Slamming misogynists back from whence they came since ‘43

Breaking sexual orientation barriers within sports has been increasingly more common, and representation in sports brings the refreshing and interesting inclusion of a broader audience. In all areas of life, someone had to challenge the status quo and break down barriers to make more inclusive areas. With all major changes comes conflict – Billie Jean King’s legacy in tennis is no different. With 39 grand slam titles, she is truly a force to be reckoned with, but this did not stop her from being a spectacle in the media and in the world of sport.

In the midst of the wage gap in the second wave of the feminist movement, King was the spokesperson for her own movement “equal play for equal pay,” challenging the Wimbledon Grand Slam prize reward. King and eight other women eventually signed a contract to launch their own campaign outside of the World Tennis Organization. All of these women were tired of facing sexual discrimination on the court, in meeting rooms, and in the eye of the general public. They risked their careers knowing that they could have been ousted for defying executive higher-ups and could face potential public backlash. While public backlash did arise, the original nine sparked much in the public’s eye by speaking on what everyone was thinking – the wage gap was utterly unethical.

Not only did King put her life on full blast for depiction, but she also partook in the most widely watched televised tennis match – the Battle of the Sexes in 1973 – where she took on ex-tennis player Bobby Riggs. Riggs’ campaign showed that he was not against the most misogynistic treatment towards King, making snotty comments challenging her femineity. He even went as far as to show up the day of the match with a jumpsuit that had the words “Sugar Daddy” embellished on the back.

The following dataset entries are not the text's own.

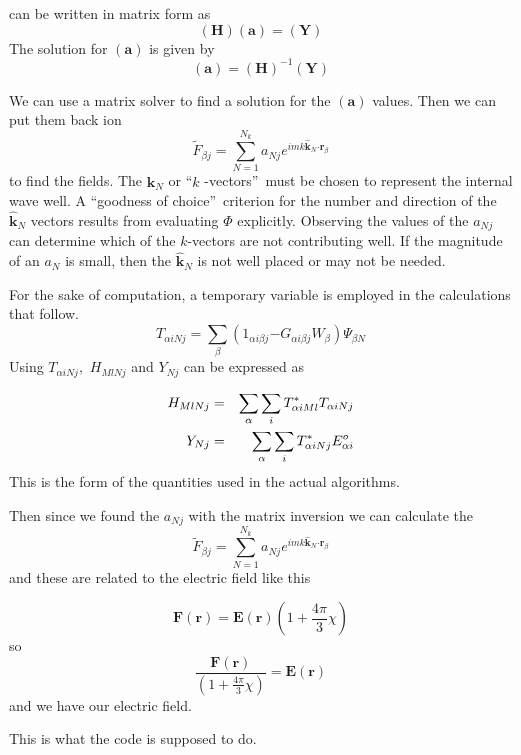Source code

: \documentclass{article}
\begin{document}
can be written in matrix form as 
\begin{equation}
\left( \mathbf{H}\right) \left( \mathbf{a}\right) =\left( \mathbf{Y}\right) 
\label{HaY}
\end{equation}%
The solution for $\left( \mathbf{a}\right) $ is given by 
\begin{equation}
\left( \mathbf{a}\right) =\left( \mathbf{H}\right) ^{-1}\left( \mathbf{Y}%
\right)   \label{aHY1}
\end{equation}

We can use a matrix solver to find a solution for the $\left( \mathbf{a}%
\right) $ values. Then we can put them back ion  
\begin{equation}
\tilde{F}_{\beta j}\mathbf{=}\sum_{N=1}^{N_{k}}a_{Nj}e^{imk\mathbf{\hat{k}}%
_{N}\mathbf{\cdot r}_{\beta }}  \label{Ftilde}
\end{equation}%
to find the fields.  The $\mathbf{\hat{k}}_{N}$ or \textquotedblleft $k$%
-vectors\textquotedblright\ must be chosen to represent the internal wave
well. A \textquotedblleft goodness of choice\textquotedblright\ criterion
for the number and direction of the $\mathbf{\hat{k}}_{N}$ vectors results
from evaluating $\Phi $ explicitly. Observing the values of the $a_{Nj}$ can
determine which of the $k$-vectors are not contributing well. If the
magnitude of an $a_{N}$ is small, then the $\mathbf{\hat{k}}_{N}$ is not
well placed or may not be needed.

For the sake of computation, a temporary variable is employed in the
calculations that follow. 
\begin{equation}
T_{\alpha iNj}=\sum_{\beta }\left( 1_{\alpha i\beta j}\mathbf{-}G_{\alpha
i\beta j}W_{\beta }\right) \Psi _{\beta N}
\end{equation}
Using $T_{\alpha iNj},$ $H_{MlNj}$ and $Y_{Nj}$ can be expressed as

\begin{eqnarray}
H_{MlNj} &=&\sum_{\alpha }\sum_{i}T_{\alpha iMl}^{\ast }T_{\alpha iNj} \\
Y_{Nj} &=&\sum_{\alpha }\sum_{i}T_{\alpha iNj}^{\ast }E_{\alpha i}^{o} 
\notag
\end{eqnarray}%
This is the form of the quantities used in the actual algorithms.

Then since we found the $a_{Nj}$ with the matrix inversion we can calculate
the 
\begin{equation}
\tilde{F}_{\beta j}\mathbf{=}\sum_{N=1}^{N_{k}}a_{Nj}e^{imk\mathbf{\hat{k}}%
_{N}\mathbf{\cdot r}_{\beta }}
\end{equation}%
and these are related to the electric field like this

\begin{equation*}
\mathbf{F}(\mathbf{r})=\mathbf{E}(\mathbf{r})(1+\frac{4\pi }{3}\chi ) 
\end{equation*}%
so 
\begin{equation*}
\frac{\mathbf{F}(\mathbf{r})}{(1+\frac{4\pi }{3}\chi )}=\mathbf{E}(\mathbf{r}%
) 
\end{equation*}%
and we have our electric field.

This is what the code is supposed to do.
\end{document}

While King faced horrific actions of misogyny and intimidation from Riggs and the World Tennis Association, she still held herself in a professional manner and did not stoop to such childish tactics. Not only did King speak to the benefits of professionalism, she demonstrated how such bullying tactics only made Riggs look worse. When Riggs could not get a reaction out of King, he would try harder, making him look even worse in the process.

The Battle of the Sexes gave King an astronomical benefit when she destroyed Riggs at the Houston Astrodome. With over 30, 000 fans sitting on the edge of their seats and over 50 million viewers watching in the United States, it was made plain that Riggs could not put his money where his mouth was.

King proceeded to be a positive feminist figure, and that alone earned her many enemies who wanted to get back at her; in 1981, she was outed as a lesbian without her consent, which contributed to her later making a safer space for teens and young adults to come out in. Gay rights activism highly relies on many queer allies to help them feel safe. While Billie Jean King’s own sexual preference was outed, she has made many efforts in creating a more progressive and safe society that accepts anyone’s sexual orientation. Many of these efforts have contributed to incredibly role-model like behaviour for many young tennis players.